═══ Raw data ═══

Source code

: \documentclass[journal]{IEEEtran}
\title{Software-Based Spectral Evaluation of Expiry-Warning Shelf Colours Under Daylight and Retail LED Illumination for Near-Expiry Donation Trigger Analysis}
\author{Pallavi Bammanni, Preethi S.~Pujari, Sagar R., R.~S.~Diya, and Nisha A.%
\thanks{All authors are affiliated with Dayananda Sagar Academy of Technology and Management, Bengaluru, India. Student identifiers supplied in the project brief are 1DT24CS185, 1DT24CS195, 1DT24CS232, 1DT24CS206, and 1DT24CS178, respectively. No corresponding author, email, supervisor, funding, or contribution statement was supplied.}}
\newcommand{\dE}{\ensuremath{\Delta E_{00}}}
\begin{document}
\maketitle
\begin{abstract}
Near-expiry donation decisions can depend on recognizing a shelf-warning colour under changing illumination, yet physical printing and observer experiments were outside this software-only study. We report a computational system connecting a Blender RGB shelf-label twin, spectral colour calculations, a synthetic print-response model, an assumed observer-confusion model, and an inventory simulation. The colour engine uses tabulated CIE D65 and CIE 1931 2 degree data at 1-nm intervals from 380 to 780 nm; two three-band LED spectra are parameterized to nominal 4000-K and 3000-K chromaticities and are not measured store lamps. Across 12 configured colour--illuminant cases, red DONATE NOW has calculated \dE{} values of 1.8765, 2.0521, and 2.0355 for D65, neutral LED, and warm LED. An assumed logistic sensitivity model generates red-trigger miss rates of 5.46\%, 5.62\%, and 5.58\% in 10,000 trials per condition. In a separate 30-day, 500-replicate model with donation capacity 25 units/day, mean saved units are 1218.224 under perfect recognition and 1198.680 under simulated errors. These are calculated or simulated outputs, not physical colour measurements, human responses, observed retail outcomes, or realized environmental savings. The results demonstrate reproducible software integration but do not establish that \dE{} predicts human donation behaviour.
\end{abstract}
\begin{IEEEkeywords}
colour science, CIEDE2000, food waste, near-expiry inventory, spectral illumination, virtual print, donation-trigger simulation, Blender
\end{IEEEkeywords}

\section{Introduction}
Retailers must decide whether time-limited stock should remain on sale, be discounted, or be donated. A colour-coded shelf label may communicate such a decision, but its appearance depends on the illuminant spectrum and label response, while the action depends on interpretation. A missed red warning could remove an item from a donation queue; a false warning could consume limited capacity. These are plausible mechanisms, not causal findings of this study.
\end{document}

═══

__Problem to work on__. Tally every line of the data that includes "author". Report the number and nothing more.

__Response below__. 2